RT’s Three Key Takeaways:
- A study presented at the Pediatric Academies Societies 2024 Meeting demonstrates that adding two weeks to CPAP treatment significantly improves lung volume and diffusion capacity in premature infants who are doing well.
- The findings underscore the potential of extending CPAP therapy as a non-pharmaceutical approach to enhancing lung function in preterm infants.
- The results provide insights for healthcare providers, suggesting that extending CPAP treatment duration could be crucial for optimizing respiratory health outcomes in preterm infants.
Extending the use of continuous positive airway pressure (CPAP) treatment in premature infants by two weeks significantly increases lung volume and lung diffusion capacity, according to a new study.
The research was presented at the Pediatric Academic Societies 2024 Meeting, held May 3-6 in Toronto.
CPAP treatment is common for preterm infants with breathing issues, but researchers note there is no consensus on optimal treatment length when the preterm infant is doing well. Preterm birth is the most common cause of altered lung development and breathing issues that can last into adulthood, experts say.

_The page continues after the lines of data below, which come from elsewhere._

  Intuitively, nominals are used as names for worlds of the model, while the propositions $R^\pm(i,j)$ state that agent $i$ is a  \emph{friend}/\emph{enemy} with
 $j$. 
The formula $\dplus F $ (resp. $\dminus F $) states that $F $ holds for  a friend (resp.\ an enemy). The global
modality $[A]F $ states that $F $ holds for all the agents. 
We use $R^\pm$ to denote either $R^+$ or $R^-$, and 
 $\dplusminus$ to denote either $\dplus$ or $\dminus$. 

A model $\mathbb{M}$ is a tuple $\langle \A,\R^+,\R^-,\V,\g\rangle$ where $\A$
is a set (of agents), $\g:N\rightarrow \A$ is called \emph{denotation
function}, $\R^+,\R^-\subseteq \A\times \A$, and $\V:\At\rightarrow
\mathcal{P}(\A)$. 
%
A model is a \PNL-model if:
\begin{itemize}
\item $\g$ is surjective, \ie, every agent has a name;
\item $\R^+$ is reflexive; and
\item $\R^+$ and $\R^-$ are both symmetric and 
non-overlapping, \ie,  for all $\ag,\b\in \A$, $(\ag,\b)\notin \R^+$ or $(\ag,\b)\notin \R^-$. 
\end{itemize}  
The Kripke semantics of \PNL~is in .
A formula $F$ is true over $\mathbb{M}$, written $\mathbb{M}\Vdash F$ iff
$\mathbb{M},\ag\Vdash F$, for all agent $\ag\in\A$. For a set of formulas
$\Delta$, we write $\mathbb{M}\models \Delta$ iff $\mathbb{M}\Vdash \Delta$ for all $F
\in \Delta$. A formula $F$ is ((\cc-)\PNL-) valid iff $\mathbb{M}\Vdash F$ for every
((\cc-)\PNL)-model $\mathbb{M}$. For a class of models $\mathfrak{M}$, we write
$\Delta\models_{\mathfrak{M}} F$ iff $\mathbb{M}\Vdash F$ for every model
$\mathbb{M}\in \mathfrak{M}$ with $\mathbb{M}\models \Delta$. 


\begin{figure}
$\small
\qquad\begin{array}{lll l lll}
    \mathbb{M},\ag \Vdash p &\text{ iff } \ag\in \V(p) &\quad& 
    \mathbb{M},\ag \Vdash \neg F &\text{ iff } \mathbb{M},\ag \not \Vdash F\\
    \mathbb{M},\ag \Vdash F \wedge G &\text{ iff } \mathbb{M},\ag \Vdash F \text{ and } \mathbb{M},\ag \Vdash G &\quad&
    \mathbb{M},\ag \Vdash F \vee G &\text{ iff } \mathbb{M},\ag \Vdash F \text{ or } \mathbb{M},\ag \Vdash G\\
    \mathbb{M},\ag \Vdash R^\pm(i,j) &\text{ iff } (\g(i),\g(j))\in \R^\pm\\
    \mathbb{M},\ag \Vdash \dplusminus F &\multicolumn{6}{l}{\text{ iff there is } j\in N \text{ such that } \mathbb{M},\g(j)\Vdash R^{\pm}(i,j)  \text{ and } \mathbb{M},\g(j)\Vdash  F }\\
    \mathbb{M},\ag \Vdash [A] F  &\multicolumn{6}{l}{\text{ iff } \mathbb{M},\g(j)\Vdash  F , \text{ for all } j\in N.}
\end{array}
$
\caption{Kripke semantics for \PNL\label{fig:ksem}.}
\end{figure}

“Extending CPAP treatment may be a simple and safe approach to improving preterm infant lung function and breathing in the absence of a lung growth therapy,” says Cindy T. McEvoy, MD, MCR, professor of pediatrics at Oregon Health & Science University and the presenting author, in a release. “The study’s findings solidify CPAP treatment as beneficial for preterm infants without requiring pharmaceuticals.”
In the study, researchers kept a group of preterm infants on CPAP treatment for an additional two weeks. The study found that patients who received the extra treatment had larger, healthier lungs six months later than those who did not.
Study authors say that the results can help clinicians determine an appropriate length of treatment.